Regardless, we haven't seen the Swedes rock a crowd like this since Black Friday at Ikea. Tearing many of the same pages from the Big Book of Hard Rock History as Radio Moscow, Graveyard wanted a little more than to melt faces with a bloody-eared, noodly assault. Rather, it was the dynamics between their peaks and troughs that provided the nuances responsible for blowing our minds on this one. Shifting swiftly but subtly from full-throttle stoner blues to gently rollicking, jazzy, folky interludes felt more like an acid-fueled journey to the dark side and back than a prolonged psyched-out kick to the groin. Neither of which, we should note, would be a bad thing.
Friday night was the first night of Mercy Lounge's Ninth Anniversary Weekend Celebration, an annual free event right smack in the middle of winter, and an event that's as good an excuse as any to pull out of deep hibernation and drink with friends. Not that there was much winter weather to brave — the only unpleasant thing about the journey to Mercy Lounge was the music coming from Cannery Ballroom, some "Kids Today!" dubstep that The Spin honestly thought was construction noise for the new roundabout at Eighth and Lafayette. Anyway, it was either Caspa, Squake, Oreo or Paerbaer that we were hearing, and we hope the kids appreciated the new lack of sightline-blocking poles!
Ponychase's Jordan Caress serendipitously progressed The Spin's "hang out with friends" theme by playing a song called "Friends," which, she explained, "is about having really good friends." We've still only ever seen the synth-pop four-piece live and had heard they were currently recording. We planned to confirm that after their set — luckily, a friend who's into that sort of thing asked if we had heard their "secret demos" and declared them "phenomenal." This guy knows his secret demos and his synthpop, so this was indeed exciting news.
The upbeat feelings-rock of Kyle Andrews acquits itself well with swayings and sing-alongs, and the space between the audience and the stage disappeared quickly as his set began. At one point during Andrews' performance, The Spin landed in the restroom and was torn between trying to tell if he was using Auto-Tune and eavesdropping on fellow showgoers who had trouble finding the venue. To wit: "You could have told me 'hood landmarks, like Centerstage across the street!" No offense to Andrews or quick back-up vocalist Aaron Robinson, but we are glad we didn't miss that gem of a conversation.
"Give it to me straight," How I Became the Bomb's Jon Burr requested after their set. We informed him that their first song, one we had not heard before, bore a resemblance to Tom Jones' "She's a Lady," and we considered it a good thing. We also noted that "Killing Machine" continues to be great, and the beat-keeping claps confirm it.

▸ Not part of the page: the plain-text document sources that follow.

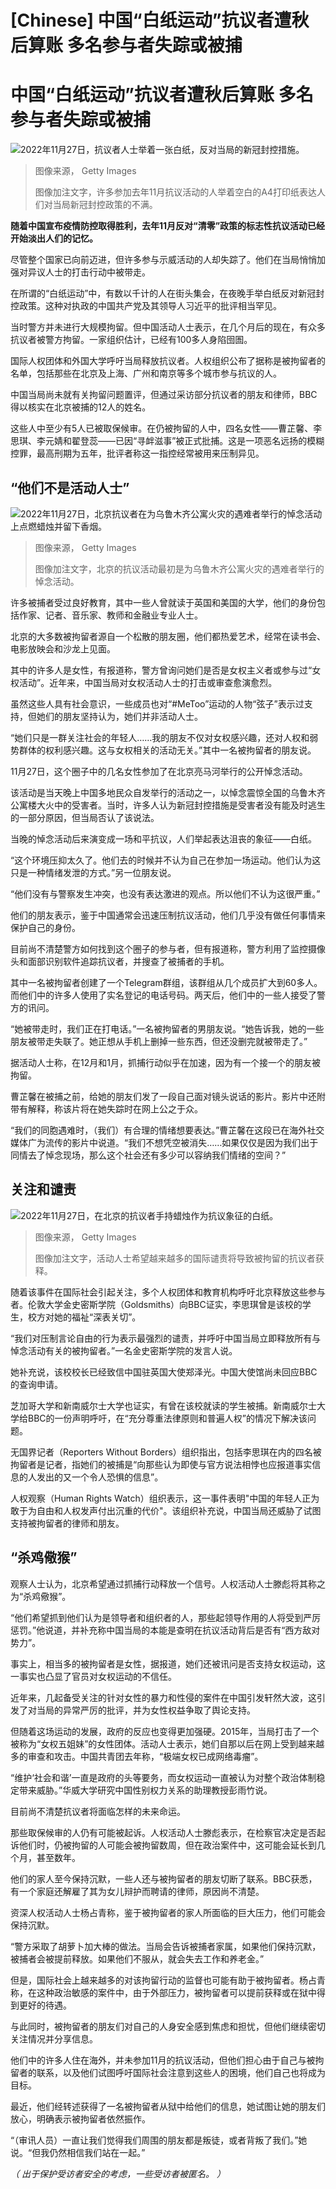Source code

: # [Chinese] 中国“白纸运动”抗议者遭秋后算账 多名参与者失踪或被捕

#  中国“白纸运动”抗议者遭秋后算账 多名参与者失踪或被捕


![2022年11月27日，抗议者人士举着一张白纸，反对当局的新冠封控措施。](_128693612_af9f8752-aa43-41a0-b859-f1b9aa167658.jpg)

> 图像来源，  Getty Images
>
> 图像加注文字，许多参加去年11月抗议活动的人举着空白的A4打印纸表达人们对当局新冠封控政策的不满。

**随着中国宣布疫情防控取得胜利，去年11月反对“清零”政策的标志性抗议活动已经开始淡出人们的记忆。**

尽管整个国家已向前迈进，但许多参与示威活动的人却失踪了。他们在当局悄悄加强对异议人士的打击行动中被带走。

在所谓的“白纸运动”中，有数以千计的人在街头集会，在夜晚手举白纸反对新冠封控政策。这种对执政的中国共产党及其领导人习近平的批评相当罕见。

当时警方并未进行大规模拘留。但中国活动人士表示，在几个月后的现在，有众多抗议者被警方拘留。一家组织估计，已经有100多人身陷囹圄。

国际人权团体和外国大学呼吁当局释放抗议者。人权组织公布了据称是被拘留者的名单，包括那些在北京及上海、广州和南京等多个城市参与抗议的人。


中国当局尚未就有关拘留问题置评，但通过采访部分抗议者的朋友和律师，BBC得以核实在北京被捕的12人的姓名。

这些人中至少有5人已被取保候审。在仍被拘留的人中，四名女性——曹芷馨、李思琪、李元婧和翟登蕊——已因“寻衅滋事”被正式批捕。这是一项恶名远扬的模糊控罪，最高刑期为五年，批评者称这一指控经常被用来压制异见。

##  “他们不是活动人士”

![2022年11月27日，北京抗议者在为乌鲁木齐公寓火灾的遇难者举行的悼念活动上点燃蜡烛并留下香烟。](_128585254_gettyimages-1445011259-1.jpg)

> 图像来源，  Getty Images
>
> 图像加注文字，北京的抗议活动最初是为乌鲁木齐公寓火灾的遇难者举行的悼念活动。

许多被捕者受过良好教育，其中一些人曾就读于英国和美国的大学，他们的身份包括作家、记者、音乐家、教师和金融业专业人士。

北京的大多数被拘留者源自一个松散的朋友圈，他们都热爱艺术，经常在读书会、电影放映会和沙龙上见面。

其中的许多人是女性，有报道称，警方曾询问她们是否是女权主义者或参与过“女权活动”。近年来，中国当局对女权活动人士的打击或审查愈演愈烈。

虽然这些人具有社会意识，一些成员也对“#MeToo”运动的人物“弦子”表示过支持，但她们的朋友坚持认为，她们并非活动人士。

“她们只是一群关注社会的年轻人……我的朋友不仅对女权感兴趣，还对人权和弱势群体的权利感兴趣。这与女权相关的活动无关。”其中一名被拘留者的朋友说。

11月27日，这个圈子中的几名女性参加了在北京亮马河举行的公开悼念活动。

该活动是当天晚上中国多地民众自发举行的活动之一，以悼念震惊全国的乌鲁木齐公寓楼大火中的受害者。当时，许多人认为新冠封控措施是受害者没有能及时逃生的一部分原因，但当局否认了该说法。

当晚的悼念活动后来演变成一场和平抗议，人们举起表达沮丧的象征——白纸。

“这个环境压抑太久了。他们去的时候并不认为自己在参加一场运动。他们认为这只是一种情绪发泄的方式。”另一位朋友说。

“他们没有与警察发生冲突，也没有表达激进的观点。所以他们不认为这很严重。”

他们的朋友表示，鉴于中国通常会迅速压制抗议活动，他们几乎没有做任何事情来保护自己的身份。

目前尚不清楚警方如何找到这个圈子的参与者，但有报道称，警方利用了监控摄像头和面部识别软件追踪抗议者，并搜查了被捕者的手机。

其中一名被拘留者创建了一个Telegram群组，该群组从几个成员扩大到60多人。而他们中的许多人使用了实名登记的电话号码。两天后，他们中的一些人接受了警方的讯问。

“她被带走时，我们正在打电话。”一名被拘留者的男朋友说。“她告诉我，她的一些朋友被带走失联了。她正想从手机上删掉一些东西，但还没删完就被带走了。”

据活动人士称，在12月和1月，抓捕行动似乎在加速，因为有一个接一个的朋友被拘留。

曹芷馨在被捕之前，给她的朋友们发了一段自己面对镜头说话的影片。影片中还附带有解释，称该片将在她失踪时在网上公之于众。

“我们的同胞遇难时，（我们）有合理的情绪想要表达。”曹芷馨在这段已在海外社交媒体广为流传的影片中说道。“我们不想凭空被消失……如果仅仅是因为我们出于同情去了悼念现场，那么这个社会还有多少可以容纳我们情绪的空间？”

##  关注和谴责

![2022年11月27日，在北京的抗议者手持蜡烛作为抗议象征的白纸。](_128633388_gettyimages-1445020258-1.jpg)

> 图像来源，  Getty Images
>
> 图像加注文字，活动人士希望越来越多的国际谴责将导致被拘留的抗议者获释。

随着该事件在国际社会引起关注，多个人权团体和教育机构呼吁北京释放这些参与者。伦敦大学金史密斯学院（Goldsmiths）向BBC证实，李思琪曾是该校的学生，校方对她的福祉“深表关切”。

“我们对压制言论自由的行为表示最强烈的谴责，并呼吁中国当局立即释放所有与悼念活动有关的被拘留者。”一名金史密斯学院的发言人说。

她补充说，该校校长已经致信中国驻英国大使郑泽光。中国大使馆尚未回应BBC的查询申请。

芝加哥大学和新南威尔士大学也证实，有曾在该校就读的学生被捕。新南威尔士大学给BBC的一份声明呼吁，在“充分尊重法律原则和普遍人权”的情况下解决该问题。

无国界记者（Reporters Without Borders）组织指出，包括李思琪在内的四名被拘留者是记者，指她们的被捕是“向那些认为即使与官方说法相悖也应报道事实信息的人发出的又一个令人恐惧的信息”。

人权观察（Human Rights Watch）组织表示，这一事件表明"中国的年轻人正为敢于为自由和人权发声付出沉重的代价"。该组织补充说，中国当局还威胁了试图支持被拘留者的律师和朋友。

##  “杀鸡儆猴”

观察人士认为，北京希望通过抓捕行动释放一个信号。人权活动人士滕彪将其称之为“杀鸡儆猴”。

“他们希望抓到他们认为是领导者和组织者的人，那些起领导作用的人将受到严厉惩罚。”他说道，并补充称中国当局的本能是查明在抗议活动背后是否有“西方敌对势力”。

事实上，相当多的被拘留者是女性，据报道，她们还被讯问是否支持女权运动，这一事实也凸显了官员对女权运动的不信任。

近年来，几起备受关注的针对女性的暴力和性侵的案件在中国引发轩然大波，这引发了对当局的异常严厉的批评，并为女性权益争取了舆论支持。

但随着这场运动的发展，政府的反应也变得更加强硬。2015年，当局打击了一个被称为“女权五姐妹”的女性团体。活动人士表示，她们自那以后在网上受到越来越多的审查和攻击。中国共青团去年称，“极端女权已成网络毒瘤”。

“维护‘社会和谐’一直是政府的头等要务，而女权运动一直被认为对整个政治体制稳定带来威胁。”华威大学研究中国性别权力关系的助理教授彭雨竹说。

目前尚不清楚抗议者将面临怎样的未来命运。


那些取保候审的人仍有可能被起诉。人权活动人士滕彪表示，在检察官决定是否起诉他们时，仍被拘留的人可能会被拘留数周，但在政治案件中，这可能会延长到几个月，甚至数年。

他们的家人至今保持沉默，一些人还与被拘留者的朋友切断了联系。BBC获悉，有一个家庭还解雇了其为女儿辩护而聘请的律师，原因尚不清楚。

资深人权活动人士杨占青称，鉴于被拘留者的家人所面临的巨大压力，他们可能会保持沉默。

“警方采取了胡萝卜加大棒的做法。当局会告诉被捕者家属，如果他们保持沉默，被捕者会被提前释放。如果他们不服从，就会失去工作和养老金。”

但是，国际社会上越来越多的对该拘留行动的监督也可能有助于被拘留者。杨占青称，在这种政治敏感的案件中，由于外部压力，被拘留者可以提前获释或在狱中得到更好的待遇。

与此同时，被拘留者的朋友们对自己的人身安全感到焦虑和担忧，但他们继续密切关注情况并分享信息。

他们中的许多人住在海外，并未参加11月的抗议活动，但他们担心由于自己与被拘留者的联系，以及他们试图呼吁国际社会注意到这些人的困境，他们自己也将成为目标。

最近，他们经转述获得了一名被拘留者从狱中给他们的信息，她试图让她的朋友们放心，明确表示被拘留者依然振作。

“（审讯人员）一直让我们觉得我们周围的朋友都是叛徒，或者背叛了我们。”她说。“但我仍然相信我们站在一起。”

_（_ _出于保护受访者安全的考虑，一些受访者被匿名。_ _）_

The Spin never really had an opinion about Keegan DeWitt one way or another, but boy do we love Wild Cub, which is basically Keegan DeWitt. It was just the group's second show, but the intricate melodic pop even led one of Mercy Lounge's more discerning employees to announce his positive feelings for the band. Now we feel kind of bad for not forming a solid opinion on DeWitt, for whatever reason it was. Because seriously, Wild Cub, five of five stars, would listen again.
Cheer Up Charlie Daniels, unfortunately, had to compete with the majesty of nature — the night was unseasonably warm and the smoking porch quickly became crowded with people viewing the lightning storm in the distance and checking their phones for tornado warnings. The promised threat of a downpour (which eventually arrived) thinned out the remaining crowd, leaving only a few die-hard broto-funk fans to watch ReLapse and their wrongly worded cover of "Virtual Insanity," which was a good cue to wander home in the rain.